* **Task item**: Starting at the line containing "블로그를 하다보면 지금까지" and ending at the line containing "Markdown 문법만으로는 HTML을", print every line of the material below exactly, both ends included, and stop there.

------------

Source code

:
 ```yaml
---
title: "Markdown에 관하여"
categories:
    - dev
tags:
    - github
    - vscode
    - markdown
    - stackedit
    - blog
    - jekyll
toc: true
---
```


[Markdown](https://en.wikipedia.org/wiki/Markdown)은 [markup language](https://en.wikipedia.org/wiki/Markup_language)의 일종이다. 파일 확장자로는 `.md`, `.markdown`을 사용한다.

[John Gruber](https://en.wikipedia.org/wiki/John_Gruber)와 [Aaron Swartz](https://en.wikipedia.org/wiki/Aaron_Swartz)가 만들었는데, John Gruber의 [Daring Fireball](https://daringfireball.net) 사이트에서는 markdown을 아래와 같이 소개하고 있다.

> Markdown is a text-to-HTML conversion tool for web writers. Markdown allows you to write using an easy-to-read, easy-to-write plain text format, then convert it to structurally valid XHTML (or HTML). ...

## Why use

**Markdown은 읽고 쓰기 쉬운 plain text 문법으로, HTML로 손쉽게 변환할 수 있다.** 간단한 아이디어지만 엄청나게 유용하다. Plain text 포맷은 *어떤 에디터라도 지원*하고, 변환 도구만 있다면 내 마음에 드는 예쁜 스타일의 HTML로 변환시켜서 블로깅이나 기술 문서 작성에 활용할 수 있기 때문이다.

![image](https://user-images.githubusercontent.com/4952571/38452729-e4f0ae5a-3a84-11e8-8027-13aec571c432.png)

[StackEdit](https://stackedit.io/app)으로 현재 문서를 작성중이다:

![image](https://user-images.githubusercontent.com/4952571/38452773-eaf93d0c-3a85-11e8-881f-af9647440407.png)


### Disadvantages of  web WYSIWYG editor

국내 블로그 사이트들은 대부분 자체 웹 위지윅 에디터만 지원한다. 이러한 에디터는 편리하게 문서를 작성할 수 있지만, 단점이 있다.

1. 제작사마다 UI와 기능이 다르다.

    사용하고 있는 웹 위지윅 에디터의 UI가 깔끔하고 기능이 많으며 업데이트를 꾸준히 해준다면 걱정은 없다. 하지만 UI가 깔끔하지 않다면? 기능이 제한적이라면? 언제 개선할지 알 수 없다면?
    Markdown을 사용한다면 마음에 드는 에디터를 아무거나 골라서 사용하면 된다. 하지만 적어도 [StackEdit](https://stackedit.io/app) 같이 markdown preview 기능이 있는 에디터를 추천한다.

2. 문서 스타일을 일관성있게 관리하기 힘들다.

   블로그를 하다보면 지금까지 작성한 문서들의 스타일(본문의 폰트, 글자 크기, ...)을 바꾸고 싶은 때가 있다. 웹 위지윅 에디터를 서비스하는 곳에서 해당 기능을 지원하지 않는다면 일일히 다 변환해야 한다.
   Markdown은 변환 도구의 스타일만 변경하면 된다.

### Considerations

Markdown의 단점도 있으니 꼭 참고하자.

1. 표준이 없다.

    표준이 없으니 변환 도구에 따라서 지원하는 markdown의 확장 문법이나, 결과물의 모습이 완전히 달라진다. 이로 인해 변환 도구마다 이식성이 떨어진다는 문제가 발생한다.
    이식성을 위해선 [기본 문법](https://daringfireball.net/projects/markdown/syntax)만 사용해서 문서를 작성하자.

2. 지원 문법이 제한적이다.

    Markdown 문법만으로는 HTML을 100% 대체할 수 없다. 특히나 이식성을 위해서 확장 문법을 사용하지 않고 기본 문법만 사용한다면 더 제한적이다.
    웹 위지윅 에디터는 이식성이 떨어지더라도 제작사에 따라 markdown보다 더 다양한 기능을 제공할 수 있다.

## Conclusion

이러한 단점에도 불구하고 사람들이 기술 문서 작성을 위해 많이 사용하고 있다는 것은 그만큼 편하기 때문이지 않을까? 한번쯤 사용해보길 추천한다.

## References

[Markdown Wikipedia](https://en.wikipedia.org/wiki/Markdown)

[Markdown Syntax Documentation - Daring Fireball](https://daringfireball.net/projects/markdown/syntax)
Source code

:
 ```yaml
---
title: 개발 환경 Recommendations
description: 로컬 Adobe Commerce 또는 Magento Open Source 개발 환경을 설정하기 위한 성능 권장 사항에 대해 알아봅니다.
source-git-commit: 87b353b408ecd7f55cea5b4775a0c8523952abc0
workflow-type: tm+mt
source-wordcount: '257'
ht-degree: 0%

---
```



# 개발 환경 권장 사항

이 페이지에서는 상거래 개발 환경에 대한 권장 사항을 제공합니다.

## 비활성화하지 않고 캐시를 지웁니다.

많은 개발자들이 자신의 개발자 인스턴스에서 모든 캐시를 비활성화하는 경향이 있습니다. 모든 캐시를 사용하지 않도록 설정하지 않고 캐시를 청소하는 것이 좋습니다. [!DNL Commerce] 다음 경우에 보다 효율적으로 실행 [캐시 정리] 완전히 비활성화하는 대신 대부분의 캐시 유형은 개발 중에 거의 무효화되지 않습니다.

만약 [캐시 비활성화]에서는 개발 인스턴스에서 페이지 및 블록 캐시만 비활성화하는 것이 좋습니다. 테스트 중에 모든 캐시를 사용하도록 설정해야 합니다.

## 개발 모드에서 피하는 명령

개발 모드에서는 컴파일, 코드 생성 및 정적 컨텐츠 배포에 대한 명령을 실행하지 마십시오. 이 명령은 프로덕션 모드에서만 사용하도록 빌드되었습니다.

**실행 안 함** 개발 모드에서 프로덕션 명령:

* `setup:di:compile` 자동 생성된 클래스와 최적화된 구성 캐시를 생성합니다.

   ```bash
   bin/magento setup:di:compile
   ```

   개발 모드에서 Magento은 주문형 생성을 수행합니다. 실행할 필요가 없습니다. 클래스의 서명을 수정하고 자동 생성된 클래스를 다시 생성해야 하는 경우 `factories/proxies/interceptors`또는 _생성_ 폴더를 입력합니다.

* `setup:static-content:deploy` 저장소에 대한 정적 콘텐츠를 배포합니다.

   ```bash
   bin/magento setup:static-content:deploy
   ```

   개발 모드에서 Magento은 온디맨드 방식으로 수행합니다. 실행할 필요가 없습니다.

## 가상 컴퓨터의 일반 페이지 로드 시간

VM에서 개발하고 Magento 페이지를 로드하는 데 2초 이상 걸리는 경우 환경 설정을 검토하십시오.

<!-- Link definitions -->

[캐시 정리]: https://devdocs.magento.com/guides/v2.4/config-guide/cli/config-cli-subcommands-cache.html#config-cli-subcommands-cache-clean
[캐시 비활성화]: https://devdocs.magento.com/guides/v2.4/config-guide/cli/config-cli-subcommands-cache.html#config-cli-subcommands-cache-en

------------

* **Written solution**:
   블로그를 하다보면 지금까지 작성한 문서들의 스타일(본문의 폰트, 글자 크기, ...)을 바꾸고 싶은 때가 있다. 웹 위지윅 에디터를 서비스하는 곳에서 해당 기능을 지원하지 않는다면 일일히 다 변환해야 한다.
   Markdown은 변환 도구의 스타일만 변경하면 된다.

### Considerations

Markdown의 단점도 있으니 꼭 참고하자.

1. 표준이 없다.

    표준이 없으니 변환 도구에 따라서 지원하는 markdown의 확장 문법이나, 결과물의 모습이 완전히 달라진다. 이로 인해 변환 도구마다 이식성이 떨어진다는 문제가 발생한다.
    이식성을 위해선 [기본 문법](https://daringfireball.net/projects/markdown/syntax)만 사용해서 문서를 작성하자.

2. 지원 문법이 제한적이다.

    Markdown 문법만으로는 HTML을 100% 대체할 수 없다. 특히나 이식성을 위해서 확장 문법을 사용하지 않고 기본 문법만 사용한다면 더 제한적이다.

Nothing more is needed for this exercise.